Schneider was identified by Illinois family after news broke of the disaster that derailed “the Empire Builder” Amtrak train traveling from Chicago to Seattle. Zach and Becca Schneider were traveling to Portland, Or. on vacation.
Caleb Morris, one of Zach Schneider’s friends, posted on Facebook writing that Zach was one of the “sweetest, smartest, and most original individuals.”
Caleb wrote that Zach Schneider pushed for a greater world where everybody could be included, and said that he was thankful for being blessed with knowing and understanding him over the course of their friendship.
Becca Schneider, 26, who survived the crash, has yet to comment on her husband’s untimely passing. They had been married since 2016.
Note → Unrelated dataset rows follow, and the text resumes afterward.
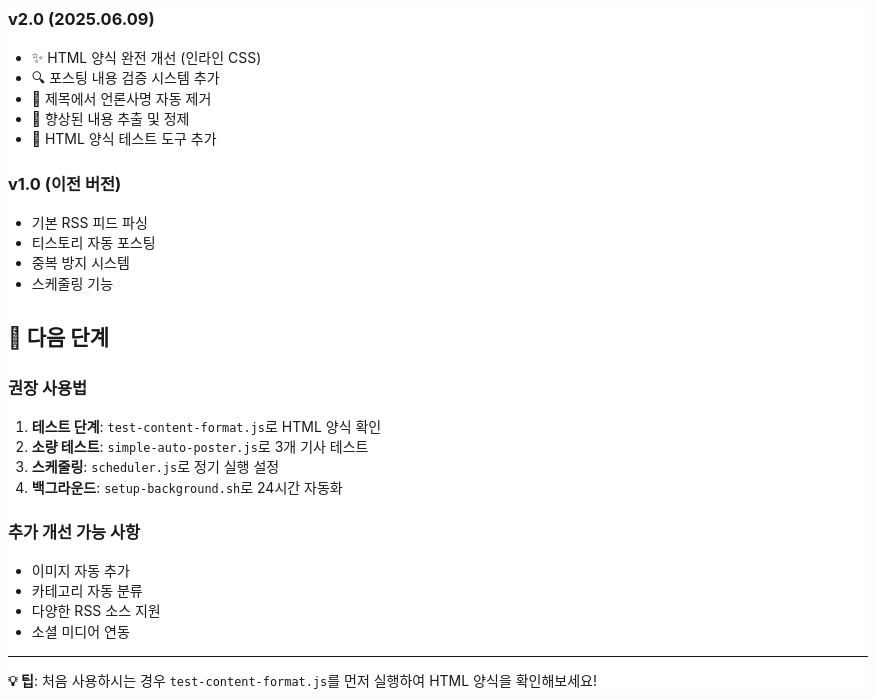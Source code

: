 ### v2.0 (2025.06.09)
- ✨ HTML 양식 완전 개선 (인라인 CSS)
- 🔍 포스팅 내용 검증 시스템 추가
- 📰 제목에서 언론사명 자동 제거
- 🔧 향상된 내용 추출 및 정제
- 🧪 HTML 양식 테스트 도구 추가

### v1.0 (이전 버전)
- 기본 RSS 피드 파싱
- 티스토리 자동 포스팅
- 중복 방지 시스템
- 스케줄링 기능

## 🎯 다음 단계

### 권장 사용법
1. **테스트 단계**: `test-content-format.js`로 HTML 양식 확인
2. **소량 테스트**: `simple-auto-poster.js`로 3개 기사 테스트
3. **스케줄링**: `scheduler.js`로 정기 실행 설정
4. **백그라운드**: `setup-background.sh`로 24시간 자동화

### 추가 개선 가능 사항
- 이미지 자동 추가
- 카테고리 자동 분류
- 다양한 RSS 소스 지원
- 소셜 미디어 연동

---

**💡 팁**: 처음 사용하시는 경우 `test-content-format.js`를 먼저 실행하여 HTML 양식을 확인해보세요! 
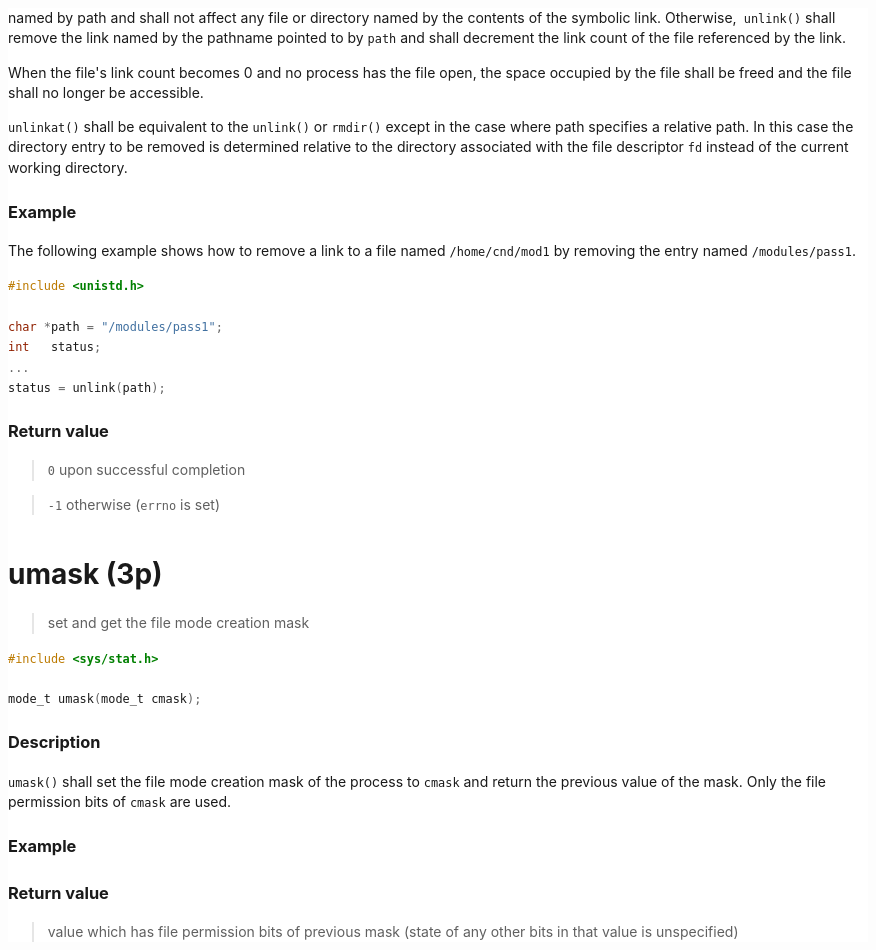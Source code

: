 named by path and shall not affect any file or directory named by
the contents of the symbolic link. Otherwise,` unlink()` shall
remove the link named by the pathname pointed to by `path` and
shall decrement the link count of the file referenced by the
link.

When the file's link count becomes 0 and no process has the file
open, the space occupied by the file shall be freed and the file
shall no longer be accessible.

`unlinkat()` shall be equivalent to the `unlink()` or
`rmdir()` except in the case where path specifies a
relative path. In this case the directory entry to be removed is
determined relative to the directory associated with the file
descriptor `fd` instead of the current working directory.
### Example

The following example shows how to remove a link to a file named
`/home/cnd/mod1` by removing the entry named `/modules/pass1`.
```c
#include <unistd.h>

char *path = "/modules/pass1";
int   status;
...
status = unlink(path);
```
### Return value
 > `0` upon successful completion

 > `-1` otherwise (`errno` is set)


 # umask (3p)
> set and get the file mode creation mask
```c
#include <sys/stat.h>

mode_t umask(mode_t cmask);
```
### Description
`umask()` shall set the file mode creation mask of the
process to `cmask` and return the previous value of the mask. Only
the file permission bits of `cmask` are used.
### Example

### Return value
 > value which has file permission bits of previous mask (state of any other bits in that value is unspecified)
Seven other passengers were injured and sent to the hospital from a train full of over 141 passengers and 16 crew members. Amtrak spokesman Jason Abrams said that eight of the 10 cars were derailed, with some falling on their sides.
According to ABC News, federal investigators are still looking into what happened to cause the accident. They believe that a faulty switch on the tracks in the middle of Montana farmland could possibly be the cause of derailment.
Railroad safety expert David Clarke told ABC News that he believes the switch was the reason for the Amtrak derailment, as it’s a part of the track where two lines form into one. He believes it’s why the front two cars switched fine but not the eight behind them.
“It might have been that the front of the train hit the switch and it started fish-tailing and that flipped the back part of the train,” Clarke said. He also alleged that speed was probably not a factor since advances in train control prevent the train from exceeding a certain speed in different areas.
“I started looking… wondering what it was, and then I saw the train had tipped over and derailed,” said Trevor Fossen, a Montana native who first called 911. Fossen reportedly called his brothers who brought ladders to help people crawl through train windows amid a “wall of dust.”
Jacob Cordeiro, a passenger on the Amtrak derailment traveling with his father to celebrate his college graduation, was in one of the front cars that did not tip over. “We got badly jostled, thrown from one side of the train to the other,” he said. “I’m a pretty big guy and it picked me up from my chair and threw me into one wall and then threw me into the other wall.”
Amtrak CEO Bill Flynn expressed his condolences, adding that, “Amtrak’s quick and sustained focus is on doing every little thing we will to assist our passengers and crew, particularly the households of those that had been injured or died, at this painful and troublesome time.”
“We don’t have any phrases that may adequately categorical our sorrow for many who lost a beloved one or who had been harm on this horrible occasion,” he said. “We are in mourning for the individuals who lost their lives because of the derailment… They are in our ideas and prayers.”
According to authorities, a 14-member National Transportation Safety Board team “including railroad signal specialists” will be investigating the incident.